====== Excerpted data ======

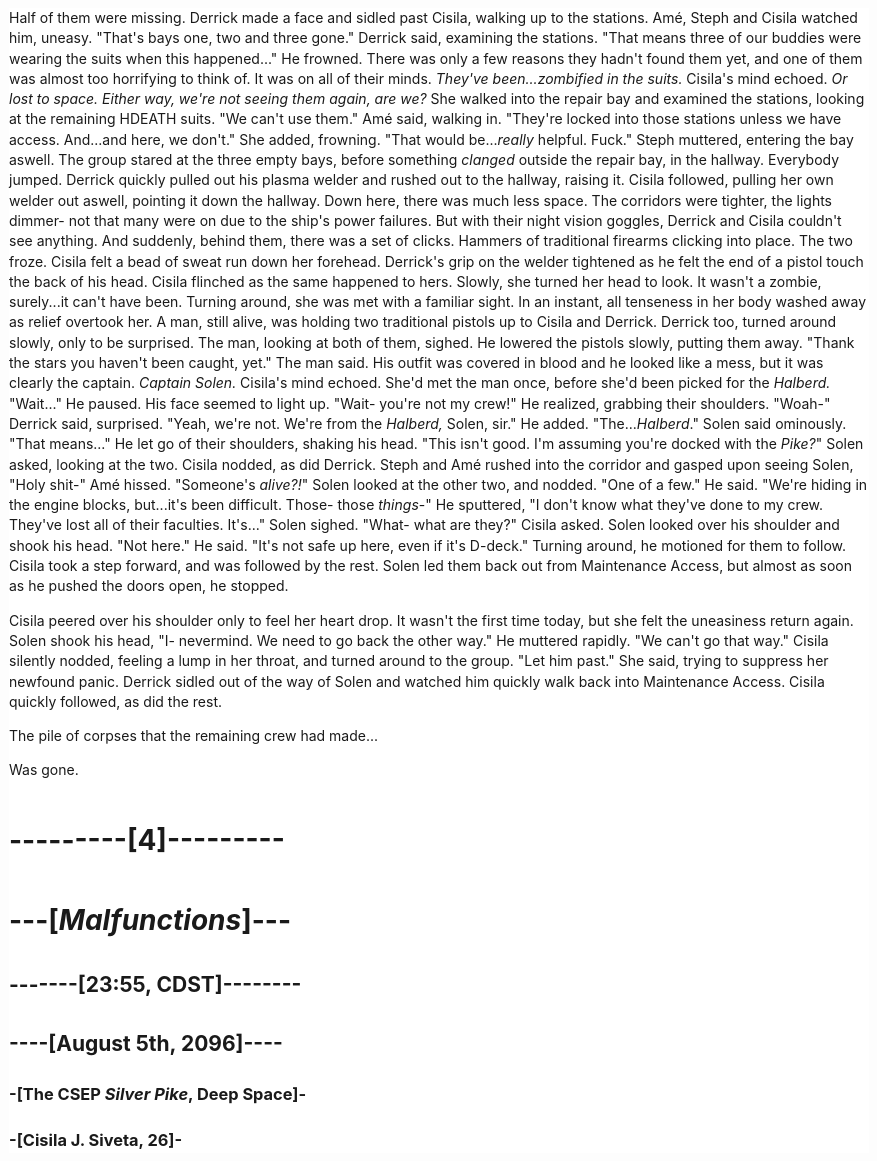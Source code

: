Half of them were missing. Derrick made a face and sidled past Cisila, walking up to the stations. Amé, Steph and Cisila watched him, uneasy. "That's bays one, two and three gone." Derrick said, examining the stations. "That means three of our buddies were wearing the suits when this happened..." He frowned. There was only a few reasons they hadn't found them yet, and one of them was almost too horrifying to think of. It was on all of their minds. *They've been...zombified in the suits.* Cisila's mind echoed. *Or lost to space. Either way, we're not seeing them again, are we?* She walked into the repair bay and examined the stations, looking at the remaining HDEATH suits. "We can't use them." Amé said, walking in. "They're locked into those stations unless we have access. And...and here, we don't." She added, frowning. "That would be...*really* helpful. Fuck." Steph muttered, entering the bay aswell. The group stared at the three empty bays, before something *clanged* outside the repair bay, in the hallway. Everybody jumped. Derrick quickly pulled out his plasma welder and rushed out to the hallway, raising it. Cisila followed, pulling her own welder out aswell, pointing it down the hallway. Down here, there was much less space. The corridors were tighter, the lights dimmer- not that many were on due to the ship's power failures. But with their night vision goggles, Derrick and Cisila couldn't see anything. And suddenly, behind them, there was a set of clicks. Hammers of traditional firearms clicking into place. The two froze. Cisila felt a bead of sweat run down her forehead. Derrick's grip on the welder tightened as he felt the end of a pistol touch the back of his head. Cisila flinched as the same happened to hers. Slowly, she turned her head to look. It wasn't a zombie, surely...it can't have been. Turning around, she was met with a familiar sight. In an instant, all tenseness in her body washed away as relief overtook her. A man, still alive, was holding two traditional pistols up to Cisila and Derrick. Derrick too, turned around slowly, only to be surprised. The man, looking at both of them, sighed. He lowered the pistols slowly, putting them away. "Thank the stars you haven't been caught, yet." The man said. His outfit was covered in blood and he looked like a mess, but it was clearly the captain. *Captain Solen.* Cisila's mind echoed. She'd met the man once, before she'd been picked for the *Halberd.* "Wait..." He paused. His face seemed to light up. "Wait- you're not my crew!" He realized, grabbing their shoulders. "Woah-" Derrick said, surprised. "Yeah, we're not. We're from the *Halberd,* Solen, sir." He added. "The...*Halberd*." Solen said ominously. "That means..." He let go of their shoulders, shaking his head. "This isn't good. I'm assuming you're docked with the *Pike?*" Solen asked, looking at the two. Cisila nodded, as did Derrick. Steph and Amé rushed into the corridor and gasped upon seeing Solen, "Holy shit-" Amé hissed. "Someone's *alive?!*" Solen looked at the other two, and nodded. "One of a few." He said. "We're hiding in the engine blocks, but...it's been difficult. Those- those *things*-" He sputtered, "I don't know what they've done to my crew. They've lost all of their faculties. It's..." Solen sighed. "What- what are they?" Cisila asked. Solen looked over his shoulder and shook his head. "Not here." He said. "It's not safe up here, even if it's D-deck." Turning around, he motioned for them to follow. Cisila took a step forward, and was followed by the rest. Solen led them back out from Maintenance Access, but almost as soon as he pushed the doors open, he stopped.

Cisila peered over his shoulder only to feel her heart drop. It wasn't the first time today, but she felt the uneasiness return again. Solen shook his head, "I- nevermind. We need to go back the other way." He muttered rapidly. "We can't go that way." Cisila silently nodded, feeling a lump in her throat, and turned around to the group. "Let him past." She said, trying to suppress her newfound panic. Derrick sidled out of the way of Solen and watched him quickly walk back into Maintenance Access. Cisila quickly followed, as did the rest. 

The pile of corpses that the remaining crew had made...

Was gone.

# ---------[4]---------
# ---[*Malfunctions*]---
## -------[23:55, CDST]--------
## ----[August 5th, 2096]----
### -[The CSEP *Silver Pike*, Deep Space]-
### -[Cisila J. Siveta, 26]-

======

*Task description*
Reproduce each line above precisely, with no pictures.

*Task result*
Source code

:Half of them were missing. Derrick made a face and sidled past Cisila, walking up to the stations. Amé, Steph and Cisila watched him, uneasy. "That's bays one, two and three gone." Derrick said, examining the stations. "That means three of our buddies were wearing the suits when this happened..." He frowned. There was only a few reasons they hadn't found them yet, and one of them was almost too horrifying to think of. It was on all of their minds. *They've been...zombified in the suits.* Cisila's mind echoed. *Or lost to space. Either way, we're not seeing them again, are we?* She walked into the repair bay and examined the stations, looking at the remaining HDEATH suits. "We can't use them." Amé said, walking in. "They're locked into those stations unless we have access. And...and here, we don't." She added, frowning. "That would be...*really* helpful. Fuck." Steph muttered, entering the bay aswell. The group stared at the three empty bays, before something *clanged* outside the repair bay, in the hallway. Everybody jumped. Derrick quickly pulled out his plasma welder and rushed out to the hallway, raising it. Cisila followed, pulling her own welder out aswell, pointing it down the hallway. Down here, there was much less space. The corridors were tighter, the lights dimmer- not that many were on due to the ship's power failures. But with their night vision goggles, Derrick and Cisila couldn't see anything. And suddenly, behind them, there was a set of clicks. Hammers of traditional firearms clicking into place. The two froze. Cisila felt a bead of sweat run down her forehead. Derrick's grip on the welder tightened as he felt the end of a pistol touch the back of his head. Cisila flinched as the same happened to hers. Slowly, she turned her head to look. It wasn't a zombie, surely...it can't have been. Turning around, she was met with a familiar sight. In an instant, all tenseness in her body washed away as relief overtook her. A man, still alive, was holding two traditional pistols up to Cisila and Derrick. Derrick too, turned around slowly, only to be surprised. The man, looking at both of them, sighed. He lowered the pistols slowly, putting them away. "Thank the stars you haven't been caught, yet." The man said. His outfit was covered in blood and he looked like a mess, but it was clearly the captain. *Captain Solen.* Cisila's mind echoed. She'd met the man once, before she'd been picked for the *Halberd.* "Wait..." He paused. His face seemed to light up. "Wait- you're not my crew!" He realized, grabbing their shoulders. "Woah-" Derrick said, surprised. "Yeah, we're not. We're from the *Halberd,* Solen, sir." He added. "The...*Halberd*." Solen said ominously. "That means..." He let go of their shoulders, shaking his head. "This isn't good. I'm assuming you're docked with the *Pike?*" Solen asked, looking at the two. Cisila nodded, as did Derrick. Steph and Amé rushed into the corridor and gasped upon seeing Solen, "Holy shit-" Amé hissed. "Someone's *alive?!*" Solen looked at the other two, and nodded. "One of a few." He said. "We're hiding in the engine blocks, but...it's been difficult. Those- those *things*-" He sputtered, "I don't know what they've done to my crew. They've lost all of their faculties. It's..." Solen sighed. "What- what are they?" Cisila asked. Solen looked over his shoulder and shook his head. "Not here." He said. "It's not safe up here, even if it's D-deck." Turning around, he motioned for them to follow. Cisila took a step forward, and was followed by the rest. Solen led them back out from Maintenance Access, but almost as soon as he pushed the doors open, he stopped.

Cisila peered over his shoulder only to feel her heart drop. It wasn't the first time today, but she felt the uneasiness return again. Solen shook his head, "I- nevermind. We need to go back the other way." He muttered rapidly. "We can't go that way." Cisila silently nodded, feeling a lump in her throat, and turned around to the group. "Let him past." She said, trying to suppress her newfound panic. Derrick sidled out of the way of Solen and watched him quickly walk back into Maintenance Access. Cisila quickly followed, as did the rest. 

The pile of corpses that the remaining crew had made...

Was gone.

# ---------[4]---------
# ---[*Malfunctions*]---
## -------[23:55, CDST]--------
## ----[August 5th, 2096]----
### -[The CSEP *Silver Pike*, Deep Space]-
### -[Cisila J. Siveta, 26]-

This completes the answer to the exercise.